DATASET ENTRIES below:
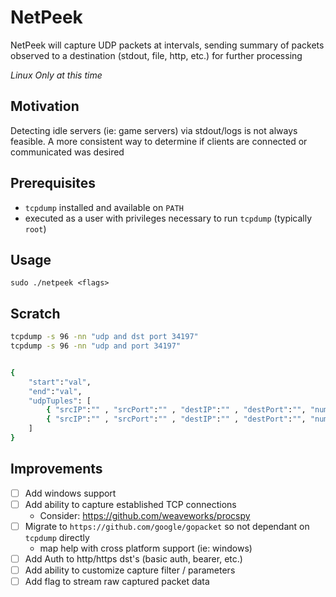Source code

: # NetPeek

NetPeek will capture UDP packets at intervals, sending summary of packets observed to a destination (stdout, file, http, etc.) for further processing

_Linux Only at this time_

## Motivation

Detecting idle servers (ie: game servers) via stdout/logs is not always feasible. A more consistent way to determine if clients are connected or communicated was desired

## Prerequisites

- `tcpdump` installed and available on `PATH`
- executed as a user with privileges necessary to run `tcpdump` (typically `root`)

## Usage

```
sudo ./netpeek <flags>
```


## Scratch
```sh
tcpdump -s 96 -nn "udp and dst port 34197"
tcpdump -s 96 -nn "udp and port 34197"


{
    "start":"val",
    "end":"val",
    "udpTuples": [
        { "srcIP":"" , "srcPort":"" , "destIP":"" , "destPort":"", "numPackets": 13 },
        { "srcIP":"" , "srcPort":"" , "destIP":"" , "destPort":"", "numPackets": 7 },
    ]
}
```

## Improvements
- [ ] Add windows support
- [ ] Add ability to capture established TCP connections
    - Consider: https://github.com/weaveworks/procspy
- [ ] Migrate to `https://github.com/google/gopacket` so not dependant on `tcpdump` directly
    - map help with cross platform support (ie: windows)
- [ ] Add Auth to http/https dst's (basic auth, bearer, etc.)
- [ ] Add ability to customize capture filter / parameters
- [ ] Add flag to stream raw captured packet data
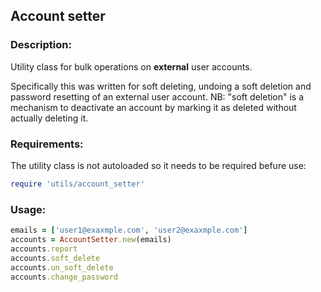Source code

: ## Account setter

### Description:

Utility class for bulk operations on **external** user accounts.

Specifically this was written for soft deleting, undoing a soft deletion and password resetting
of an external user account. NB: "soft deletion" is a mechanism to deactivate an
account by marking it as deleted without actually deleting it.

### Requirements:

The utility class is not autoloaded so it needs to be required befure use:

```ruby
require 'utils/account_setter'
```

### Usage:

```ruby
emails = ['user1@exaxmple.com', 'user2@exaxmple.com']
accounts = AccountSetter.new(emails)
accounts.report
accounts.soft_delete
accounts.un_soft_delete
accounts.change_password
```
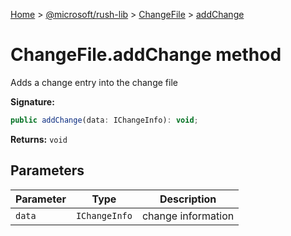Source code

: [Home](./index) &gt; [@microsoft/rush-lib](rush-lib.md) &gt; [ChangeFile](rush-lib.changefile.md) &gt; [addChange](rush-lib.changefile.addchange.md)

# ChangeFile.addChange method

Adds a change entry into the change file

**Signature:**
```javascript
public addChange(data: IChangeInfo): void;
```
**Returns:** `void`

## Parameters

|  Parameter | Type | Description |
|  --- | --- | --- |
|  `data` | `IChangeInfo` | change information |

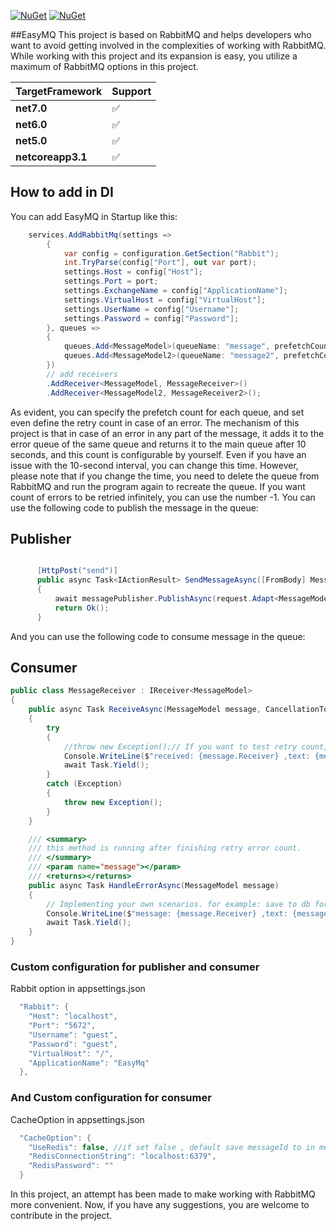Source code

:
[![NuGet](https://img.shields.io/nuget/v/EasyMQ.svg)](https://www.nuget.org/packages/EasyMQ/)
[![NuGet](https://img.shields.io/nuget/dt/EasyMQ.svg)](https://www.nuget.org/packages/EasyMQ/)

##EasyMQ
This project is based on RabbitMQ and helps developers who want to avoid getting involved in the complexities of working with RabbitMQ. While working with this project and its expansion is easy, you utilize a maximum of RabbitMQ options in this project.

|TargetFramework|Support|
|---|---|
|**net7.0**|:white_check_mark:|
|**net6.0**|:white_check_mark:|
|**net5.0**|:white_check_mark:|
|**netcoreapp3.1**|:white_check_mark:|


## How to add in DI
You can add EasyMQ in Startup like this:
```csharp
    services.AddRabbitMq(settings =>
        {
            var config = configuration.GetSection("Rabbit");
            int.TryParse(config["Port"], out var port);
            settings.Host = config["Host"];
            settings.Port = port;
            settings.ExchangeName = config["ApplicationName"];
            settings.VirtualHost = config["VirtualHost"];
            settings.UserName = config["Username"];
            settings.Password = config["Password"];
        }, queues =>
        {
            queues.Add<MessageModel>(queueName: "message", prefetchCount: 10, retryCount: 3);
            queues.Add<MessageModel2>(queueName: "message2", prefetchCount: 3, retryCount: -1);
        })
        // add receivers
        .AddReceiver<MessageModel, MessageReceiver>()
        .AddReceiver<MessageModel2, MessageReceiver2>();
```

As evident, you can specify the prefetch count for each queue, and set even define the retry count in case of an error. The mechanism of this project is that in case of an error in any part of the message, it adds it to the error queue of the same queue and returns it to the main queue after 10 seconds, and this count is configurable by yourself.
Even if you have an issue with the 10-second interval, you can change this time.
However, please note that if you change the time, you need to delete the queue from RabbitMQ and run the program again to recreate the queue. 
If you want count of errors to be retried infinitely, you can use the number -1.
You can use the following code to publish the message in the queue:

## Publisher
```csharp

      [HttpPost("send")]
      public async Task<IActionResult> SendMessageAsync([FromBody] MessageRequest request)
      {
          await messagePublisher.PublishAsync(request.Adapt<MessageModel>(), priority: 1, keepAliveTime: TimeSpan.FromMinutes(10));
          return Ok();
      }

```
And you can use the following code to consume message in the queue:
## Consumer
```csharp
public class MessageReceiver : IReceiver<MessageModel>
{
    public async Task ReceiveAsync(MessageModel message, CancellationToken cancellationToken)
    {
        try
        {
            //throw new Exception();// If you want to test retry count, uncomment this code!
            Console.WriteLine($"received: {message.Receiver} ,text: {message.Text}");
            await Task.Yield();
        }
        catch (Exception)
        {
            throw new Exception();
        }
    }

    /// <summary>
    /// this method is running after finishing retry error count.
    /// </summary>
    /// <param name="message"></param>
    /// <returns></returns>
    public async Task HandleErrorAsync(MessageModel message)
    {
        // Implementing your own scenarios. for example: save to db for check later, save to file or ....
        Console.WriteLine($"message: {message.Receiver} ,text: {message.Text} , saved to db");
        await Task.Yield();
    }
}
```
### Custom configuration for publisher and consumer
Rabbit option in appsettings.json
```csharp
  "Rabbit": {
    "Host": "localhost",
    "Port": "5672",
    "Username": "guest",
    "Password": "guest",
    "VirtualHost": "/",
    "ApplicationName": "EasyMq"
  },
```


### And Custom configuration for consumer
CacheOption in appsettings.json
```csharp
  "CacheOption": {
    "UseRedis": false, //if set false , default save messageId to in memory
    "RedisConnectionString": "localhost:6379",
    "RedisPassword": ""
  }
```
In this project, an attempt has been made to make working with RabbitMQ more convenient. Now, if you have any suggestions, you are welcome to contribute in the project.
End of DATASET ENTRIES.
PROBLEM STATEMENT:
Search the entries for the string "working" and collect each line that has it.

ANSWER FOR THIS EXERCISE:
This project is based on RabbitMQ and helps developers who want to avoid getting involved in the complexities of working with RabbitMQ. While working with this project and its expansion is easy, you utilize a maximum of RabbitMQ options in this project.
In this project, an attempt has been made to make working with RabbitMQ more convenient. Now, if you have any suggestions, you are welcome to contribute in the project.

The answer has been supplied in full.